Wednesday, February 9, 2011

Exhibition of 19th-Century British Photographs from the National Gallery of Canada







[William Henry Fox Talbot, The Haystack, April 1844. Salted paper print, 19 x 22.9 cm; image: 16.4 x 21 cm. National Gallery of Canada, Ottawa]

[Henry White, The Garden Chair, 11 September 1854. Albumen silver print, 17.8 x 14 cm. National Gallery of Canada, Ottawa]


OTTAWA.- Photography was born in 1839, making the 19th century the first to be recorded in this medium. Since then, photography has evolved dramatically from the original chemical processes to today’s digital technology. But its transformation during its first decades was an equally important transition. Until April 17, the National Gallery of Canada (NGC) presents 19th-Century British Photographs from the NGC, a fascinating exhibition of some of the national collection’s key holdings, including some that have rarely been shown. The exhibition traces the development of photography in Britain over the course of the Victorian era, from early, salted paper prints, to daguerreotypes, to magnificent turn-of-the-century platinum prints.

From the portraits of family and friends, small, familiar and domestic scenes, to grand and exotic scenes, the photographs in 19th-Century British Photographs from the National Gallery of Canada present a great range of subjects.

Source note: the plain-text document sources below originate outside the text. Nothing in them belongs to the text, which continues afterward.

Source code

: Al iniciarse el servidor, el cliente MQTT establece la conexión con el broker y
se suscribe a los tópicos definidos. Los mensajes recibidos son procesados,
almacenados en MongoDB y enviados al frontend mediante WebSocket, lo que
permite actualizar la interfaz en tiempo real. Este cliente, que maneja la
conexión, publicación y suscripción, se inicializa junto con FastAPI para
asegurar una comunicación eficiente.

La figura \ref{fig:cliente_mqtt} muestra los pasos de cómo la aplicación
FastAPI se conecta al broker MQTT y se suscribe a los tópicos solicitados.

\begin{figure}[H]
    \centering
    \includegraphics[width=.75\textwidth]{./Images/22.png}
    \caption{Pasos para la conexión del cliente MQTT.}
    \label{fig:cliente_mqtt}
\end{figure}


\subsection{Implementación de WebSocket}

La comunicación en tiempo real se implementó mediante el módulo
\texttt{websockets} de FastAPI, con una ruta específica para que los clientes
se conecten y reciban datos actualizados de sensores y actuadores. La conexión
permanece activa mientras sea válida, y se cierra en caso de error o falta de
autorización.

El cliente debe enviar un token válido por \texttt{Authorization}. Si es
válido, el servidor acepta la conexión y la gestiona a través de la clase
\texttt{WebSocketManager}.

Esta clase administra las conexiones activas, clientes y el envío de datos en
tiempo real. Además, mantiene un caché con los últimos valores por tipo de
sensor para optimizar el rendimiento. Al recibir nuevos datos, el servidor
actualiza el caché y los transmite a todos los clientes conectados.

Viewers will see images of a rapidly changing society: old courtyards and buildings, urban landscapes and village scenes that record daily life in Victoria’s Britain. In all, more than 100 photographs, many taken by the most celebrated photographers of the time, such as William Henry Fox Talbot, Julia Margaret Cameron, and Frederick Evans, chosen among more than 2,000 images in the NGC’s 19th-century British photographs collection. This is an outstanding collection, which began to take shape in 1967, and which comprises some of the most important 19th-century British photographs in existence.

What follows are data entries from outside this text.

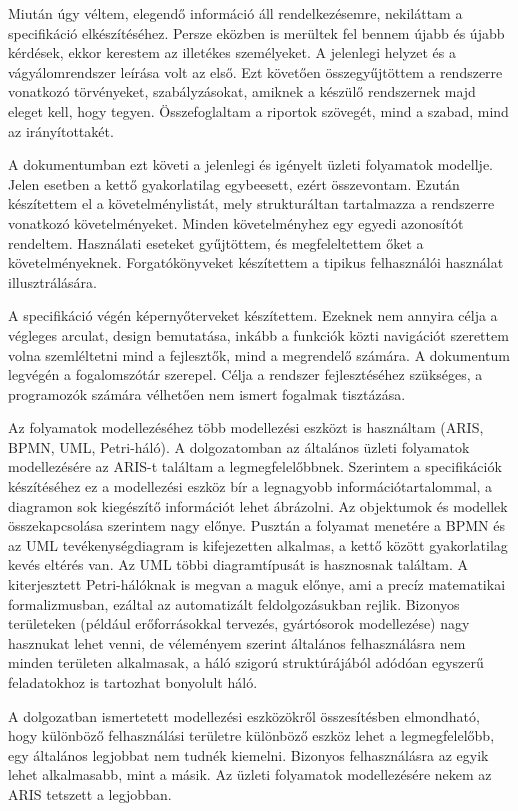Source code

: \documentclass[12pt]{article}
\begin{document}
Miután úgy véltem, elegendő információ áll rendelkezésemre, nekiláttam a specifikáció elkészítéséhez. Persze eközben is merültek fel bennem újabb és újabb kérdések, ekkor kerestem az illetékes személyeket. A jelenlegi helyzet és a vágyálomrendszer leírása volt az első. Ezt követően összegyűjtöttem a rendszerre vonatkozó törvényeket, szabályzásokat, amiknek a készülő rendszernek majd eleget kell, hogy tegyen. Összefoglaltam a riportok szövegét, mind a szabad, mind az irányítottakét.

A dokumentumban ezt követi a jelenlegi és igényelt üzleti folyamatok modellje. Jelen esetben a kettő gyakorlatilag egybeesett, ezért összevontam. Ezután készítettem el a követelménylistát, mely strukturáltan tartalmazza a rendszerre vonatkozó követelményeket. Minden követelményhez egy egyedi azonosítót rendeltem. Használati eseteket gyűjtöttem, és megfeleltettem őket a követelményeknek. Forgatókönyveket készítettem a tipikus felhasználói használat illusztrálására.

A specifikáció végén képernyőterveket készítettem. Ezeknek nem annyira célja a végleges arculat, design bemutatása, inkább a funkciók közti navigációt szerettem volna szemléltetni mind a fejlesztők, mind a megrendelő számára. A dokumentum legvégén a fogalomszótár szerepel. Célja a rendszer fejlesztéséhez szükséges, a programozók számára vélhetően nem ismert fogalmak tisztázása.

Az folyamatok modellezéséhez több modellezési eszközt is használtam (ARIS, BPMN, UML, Petri-háló).  A dolgozatomban az általános üzleti folyamatok modellezésére az ARIS-t találtam a legmegfelelőbbnek. Szerintem a specifikációk készítéséhez ez a modellezési eszköz bír a legnagyobb információtartalommal, a diagramon sok kiegészítő információt lehet ábrázolni. Az objektumok és modellek összekapcsolása szerintem nagy előnye. Pusztán a folyamat menetére a BPMN és az UML tevékenységdiagram is kifejezetten alkalmas, a kettő között gyakorlatilag kevés eltérés van. Az UML többi diagramtípusát is hasznosnak találtam. A kiterjesztett Petri-hálóknak is megvan a maguk előnye, ami a precíz matematikai formalizmusban, ezáltal az automatizált feldolgozásukban rejlik. Bizonyos területeken (például erőforrásokkal tervezés, gyártósorok modellezése) nagy hasznukat lehet venni, de véleményem szerint általános felhasználásra nem minden területen alkalmasak, a háló szigorú struktúrájából adódóan egyszerű feladatokhoz is tartozhat bonyolult háló.

A dolgozatban ismertetett modellezési eszközökről összesítésben elmondható, hogy különböző felhasználási területre különböző eszköz lehet a legmegfelelőbb, egy általános legjobbat nem tudnék kiemelni. Bizonyos felhasználásra az egyik lehet alkalmasabb, mint a másik. Az üzleti folyamatok modellezésére nekem az ARIS tetszett a legjobban.
\end{document}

“The Gallery has a superb collection of British photographs,’’ said NGC Director Marc Mayer. “We owe its success in no small part to the passion and generosity of our donors who helped us build it for Canada.’’

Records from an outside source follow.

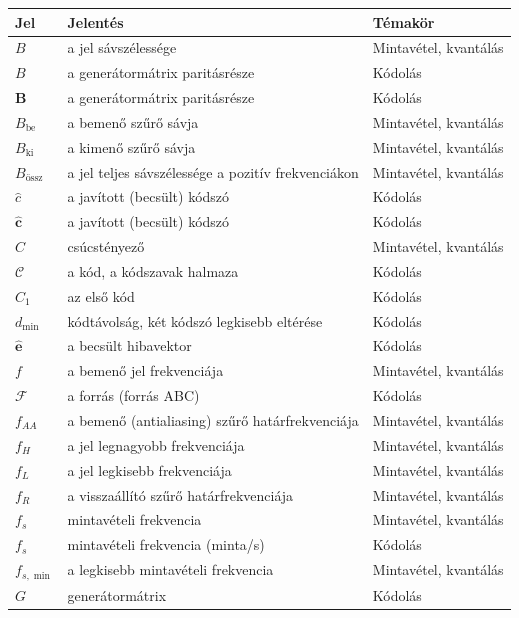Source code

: {\small\renewcommand{\arraystretch}{1.2}\begin{longtable}{@{}>{\raggedright\arraybackslash}p{2.4cm}>{\raggedright\arraybackslash}p{8.2cm}>{\raggedright\arraybackslash}p{3.8cm}@{}}\toprule
\textbf{Jel} & \textbf{Jelentés} & \textbf{Témakör}\\\midrule\endhead
$B$ & a jel sávszélessége & Mintavétel, kvantálás\\
$B$ & a generátormátrix paritásrésze & Kódolás\\
$\mathbf B$ & a generátormátrix paritásrésze & Kódolás\\
$B_\text{be}$ & a bemenő szűrő sávja & Mintavétel, kvantálás\\
$B_\text{ki}$ & a kimenő szűrő sávja & Mintavétel, kvantálás\\
$B_\text{össz}$ & a jel teljes sávszélessége a pozitív frekvenciákon & Mintavétel, kvantálás\\
$\hat c$ & a javított (becsült) kódszó & Kódolás\\
$\hat{\mathbf c}$ & a javított (becsült) kódszó & Kódolás\\
$C$ & csúcstényező & Mintavétel, kvantálás\\
$\mathcal C$ & a kód, a kódszavak halmaza & Kódolás\\
$C_1$ & az első kód & Kódolás\\
$d_{\min}$ & kódtávolság, két kódszó legkisebb eltérése & Kódolás\\
$\hat{\mathbf e}$ & a becsült hibavektor & Kódolás\\
$f$ & a bemenő jel frekvenciája & Mintavétel, kvantálás\\
$\mathcal F$ & a forrás (forrás ABC) & Kódolás\\
$f_{AA}$ & a bemenő (antialiasing) szűrő határfrekvenciája & Mintavétel, kvantálás\\
$f_H$ & a jel legnagyobb frekvenciája & Mintavétel, kvantálás\\
$f_L$ & a jel legkisebb frekvenciája & Mintavétel, kvantálás\\
$f_R$ & a visszaállító szűrő határfrekvenciája & Mintavétel, kvantálás\\
$f_s$ & mintavételi frekvencia & Mintavétel, kvantálás\\
$f_s$ & mintavételi frekvencia (minta/s) & Kódolás\\
$f_{s,\min}$ & a legkisebb mintavételi frekvencia & Mintavétel, kvantálás\\
$G$ & generátormátrix & Kódolás\\

\end{longtable}}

Who were the British photographers of the 19th-century…
What began as a series of experiments conducted by men of science quickly turned into a leisure activity for wealthy upper-class men and women. Rapid changes in photographic technology coupled with an insatiable public desire for images meant that not long after its invention photography, as a source of employment or pleasure was available to the middle and, in some cases, even the working classes. Census records show that several of the photographers whose work is now part of the NGC’s collection began their professional lives as opticians, lens makers, chemists, or merchants.

…and what were their interests?
19th-Century British Photographs from the National Gallery of Canada also reveals some of the major preoccupations of the period, subjects that were of interest to photographers of the Victorian era along with the tastes, biases and prejudices of their time and place. Contemporary issues such as the need for reshaping the urban environment, the plight of the poor, and debates about social reform along with an unquestioning optimism about Britain’s continuing imperial power are implicit in many of the photographic images from this era. The photographs are evidence of their makers' fascination with the natural world, their need to understand how things work and their drive to codify and to document.